You are viewing a plain text version of this content. The canonical link for it is here.

Posted to java-user@lucene.apache.org by Chris Tomlinson <ch...@gmail.com> on 2018/04/11 13:33:56 UTC

analyzer context during search

Hello,

I’m working on a project where it would be most helpful for getWrappedAnalyzer() in an extension to DelegatingAnalyzerWrapper to have access to more than just the fieldName.

The scenario is that we are working with several languages: Tibetan, Sanskrit and Chinese; that each have several encodings, e.g., Simplified Chinese (zh-hans), Traditional Chinese (zh-hant), Pinyin with diacritics (zh-pinyin) and Pinyin without diacritics (zh-pinyin-ndia). Our data is from many sources which each use a variety of encodings and we wish to preserve the original encodings used in the data.

For Chinese, for example, we have an analyzer that creates a TokenStream of Pinyin with diacritics for any of the input encodings. Thus it is possible in some situations to retrieve documents originally input as zh-hans and so on.

The same applies to the other languages.

One objective is to allow the user to input a query in zh-pinyin, for example, and to retrieve documents that were originally indexed in any of the variant encodings.

The current scheme, in Apache Jena + Lucene, is to create a fieldName that includes the original name plus a language tag, e.g., label_zh-hans, so that the getWrappedAnalyzer() can then retrieve a registered analyzer for zh-hans that will then index using Pinyin tokens as mentioned above.

For Chinese, we end up with documents that have four different fields: label_zh-hans, label_zh-hant, label_zh-pinyin, and label_zh-pinyin-ndia, so that when indexing we know what input encoding was used so that an appropriate analyzer configuration can be chosen since the analyzer has to be aware of the incoming encoding.

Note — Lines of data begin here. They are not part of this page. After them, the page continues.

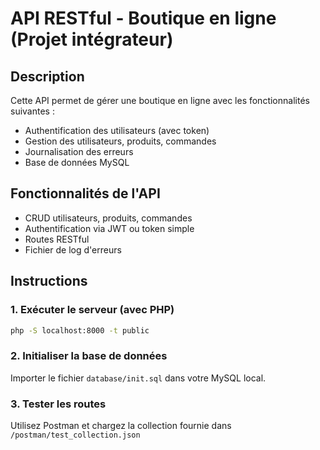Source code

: # API RESTful - Boutique en ligne (Projet intégrateur)

## Description
Cette API permet de gérer une boutique en ligne avec les fonctionnalités suivantes :
- Authentification des utilisateurs (avec token)
- Gestion des utilisateurs, produits, commandes
- Journalisation des erreurs
- Base de données MySQL

## Fonctionnalités de l'API
- CRUD utilisateurs, produits, commandes
- Authentification via JWT ou token simple
- Routes RESTful
- Fichier de log d'erreurs

## Instructions

### 1. Exécuter le serveur (avec PHP)
```bash
php -S localhost:8000 -t public
```

### 2. Initialiser la base de données
Importer le fichier `database/init.sql` dans votre MySQL local.

### 3. Tester les routes
Utilisez Postman et chargez la collection fournie dans `/postman/test_collection.json`
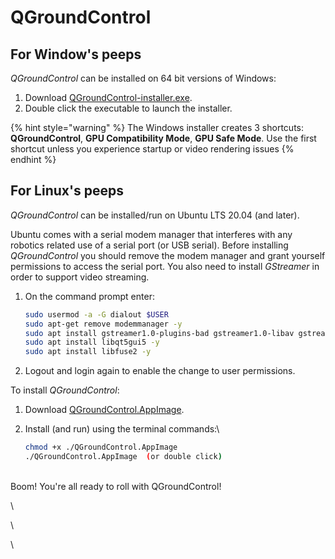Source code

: # QGroundControl

## For Window's peeps

_QGroundControl_ can be installed on 64 bit versions of Windows:

1. Download [QGroundControl-installer.exe](https://d176tv9ibo4jno.cloudfront.net/latest/QGroundControl-installer.exe).
2. Double click the executable to launch the installer.

{% hint style="warning" %}
The Windows installer creates 3 shortcuts: **QGroundControl**, **GPU Compatibility Mode**, **GPU Safe Mode**. Use the first shortcut unless you experience startup or video rendering issues
{% endhint %}

## For Linux's peeps

_QGroundControl_ can be installed/run on Ubuntu LTS 20.04 (and later).

Ubuntu comes with a serial modem manager that interferes with any robotics related use of a serial port (or USB serial). Before installing _QGroundControl_ you should remove the modem manager and grant yourself permissions to access the serial port. You also need to install _GStreamer_ in order to support video streaming.

1.  On the command prompt enter:

    ```bash
    sudo usermod -a -G dialout $USER
    sudo apt-get remove modemmanager -y
    sudo apt install gstreamer1.0-plugins-bad gstreamer1.0-libav gstreamer1.0-gl -y
    sudo apt install libqt5gui5 -y
    sudo apt install libfuse2 -y
    ```
2. Logout and login again to enable the change to user permissions.

&#x20; To install _QGroundControl_:

1. Download [QGroundControl.AppImage](https://d176tv9ibo4jno.cloudfront.net/latest/QGroundControl.AppImage).
2.  Install (and run) using the terminal commands:\


    ```bash
    chmod +x ./QGroundControl.AppImage
    ./QGroundControl.AppImage  (or double click)

    ```

\
Boom! You're all ready to roll with QGroundControl!

\


\


\
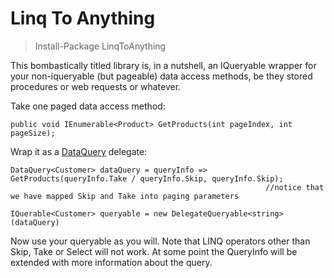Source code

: Linq To Anything
================

> Install-Package LinqToAnything

This bombastically titled library is, in a nutshell, an IQueryable<T> wrapper for your non-iqueryable (but pageable) 
data access methods, be they stored procedures or web requests or whatever. 

Take one paged data access method:

```
public void IEnumerable<Product> GetProducts(int pageIndex, int pageSize);
```

Wrap it as a [DataQuery](https://github.com/mcintyre321/LinqToAnything/blob/master/LinqToAnything/DataQuery.cs) delegate:

```
DataQuery<Customer> dataQuery = queryInfo => GetProducts(queryInfo.Take / queryInfo.Skip, queryInfo.Skip);
                                                         //notice that we have mapped Skip and Take into paging parameters

IQuerable<Customer> queryable = new DelegateQueryable<string>(dataQuery)
```

Now use your queryable as you will. Note that LINQ operators other than Skip, Take or Select will not work. At some point 
the QueryInfo will be extended with more information about the query.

At search time we could try a search like:

    (label_zh-hans:a-query-in-pinyin OR label_zh-hant:a-query-in-pinyin OR label_zh-pinyin:a-query-in-pinyin OR label_zh-pinyin-ndia:a-query-in-pinyin)

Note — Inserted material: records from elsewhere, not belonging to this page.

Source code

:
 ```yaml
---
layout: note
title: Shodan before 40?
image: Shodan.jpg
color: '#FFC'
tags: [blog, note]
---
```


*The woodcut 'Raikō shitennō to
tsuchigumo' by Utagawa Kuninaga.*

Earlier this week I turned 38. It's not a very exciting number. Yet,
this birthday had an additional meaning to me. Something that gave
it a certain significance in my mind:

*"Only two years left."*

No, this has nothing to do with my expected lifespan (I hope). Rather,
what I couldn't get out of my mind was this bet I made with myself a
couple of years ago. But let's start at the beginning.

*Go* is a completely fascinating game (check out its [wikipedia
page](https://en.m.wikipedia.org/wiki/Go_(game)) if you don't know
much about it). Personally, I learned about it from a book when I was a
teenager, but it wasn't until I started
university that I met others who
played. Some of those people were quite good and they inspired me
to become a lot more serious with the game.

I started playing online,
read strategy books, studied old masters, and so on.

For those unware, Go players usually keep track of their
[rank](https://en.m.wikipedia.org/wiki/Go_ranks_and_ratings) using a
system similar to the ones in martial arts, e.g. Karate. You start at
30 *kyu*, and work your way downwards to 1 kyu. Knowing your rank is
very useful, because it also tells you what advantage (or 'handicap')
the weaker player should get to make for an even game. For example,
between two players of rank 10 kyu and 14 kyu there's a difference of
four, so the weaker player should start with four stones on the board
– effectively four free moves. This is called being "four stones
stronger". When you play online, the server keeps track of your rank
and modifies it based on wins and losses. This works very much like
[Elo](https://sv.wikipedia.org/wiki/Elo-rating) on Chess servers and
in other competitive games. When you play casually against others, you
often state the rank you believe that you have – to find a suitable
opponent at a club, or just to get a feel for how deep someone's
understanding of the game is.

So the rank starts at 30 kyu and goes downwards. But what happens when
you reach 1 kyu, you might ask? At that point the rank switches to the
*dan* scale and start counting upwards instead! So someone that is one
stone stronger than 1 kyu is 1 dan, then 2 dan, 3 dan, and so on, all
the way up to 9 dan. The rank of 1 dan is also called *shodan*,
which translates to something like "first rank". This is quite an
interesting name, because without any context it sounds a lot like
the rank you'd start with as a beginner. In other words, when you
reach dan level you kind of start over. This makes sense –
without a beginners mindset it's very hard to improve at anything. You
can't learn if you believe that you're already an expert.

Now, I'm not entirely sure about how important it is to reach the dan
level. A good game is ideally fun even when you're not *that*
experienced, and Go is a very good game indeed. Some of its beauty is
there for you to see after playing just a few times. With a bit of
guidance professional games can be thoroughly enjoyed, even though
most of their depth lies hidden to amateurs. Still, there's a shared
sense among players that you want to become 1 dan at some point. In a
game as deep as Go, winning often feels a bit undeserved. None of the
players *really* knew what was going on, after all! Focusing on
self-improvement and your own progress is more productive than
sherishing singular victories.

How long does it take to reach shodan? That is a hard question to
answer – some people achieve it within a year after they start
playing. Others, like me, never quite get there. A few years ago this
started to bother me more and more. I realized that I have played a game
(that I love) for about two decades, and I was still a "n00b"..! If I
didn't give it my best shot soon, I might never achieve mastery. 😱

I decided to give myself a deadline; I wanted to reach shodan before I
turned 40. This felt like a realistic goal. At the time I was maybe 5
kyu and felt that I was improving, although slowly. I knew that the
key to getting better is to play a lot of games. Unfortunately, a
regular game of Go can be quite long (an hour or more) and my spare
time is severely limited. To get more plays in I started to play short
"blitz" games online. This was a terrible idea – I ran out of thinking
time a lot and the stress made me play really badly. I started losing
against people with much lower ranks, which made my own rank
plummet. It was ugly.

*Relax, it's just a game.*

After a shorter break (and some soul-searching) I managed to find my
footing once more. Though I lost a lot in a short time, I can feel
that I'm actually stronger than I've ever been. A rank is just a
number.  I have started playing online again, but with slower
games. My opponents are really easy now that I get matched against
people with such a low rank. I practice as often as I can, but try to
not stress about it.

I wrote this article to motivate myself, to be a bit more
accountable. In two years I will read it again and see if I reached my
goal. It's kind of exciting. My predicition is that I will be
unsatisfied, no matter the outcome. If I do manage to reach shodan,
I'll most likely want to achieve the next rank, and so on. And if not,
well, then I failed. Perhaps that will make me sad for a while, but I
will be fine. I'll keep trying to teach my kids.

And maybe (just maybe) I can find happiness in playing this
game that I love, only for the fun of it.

But this can not work since the information that the query is in zh-pinyin is not available to the getWrappedAnalyzer(), only the original encoding is available as a part of the field name and so it is not possible to know that the query string is in zh-pinyin so that is tokenized correctly when querying the other fields.

I’m probably over-thinking things, but it seems to me that if I had a way of accessing additional context when choosing an analyzer so that there would be information that the query string is in pinyin and the various field names are available as usual.

I don’t see how a custom query analyzer would help here. We would know that the context of the call to the analyzer wrapper was for query versus indexing but we still don’t know the field name versus the encoding of the query.

I imagine this sort of scenario has been solved by others numerous times but I’m stumped as to how to implement.

Thanks in advance for any help,
Chris

Re: analyzer context during search

Posted by Chris Tomlinson <ch...@gmail.com>.

Hi,

Thanks for the thoughts. I agree a combinatorial explosion of fields and index size would “solve” the problem but the cost is rather absurd. Hence, I posed the problem to prompt some discussion about what a plausible/reasonable solution might be.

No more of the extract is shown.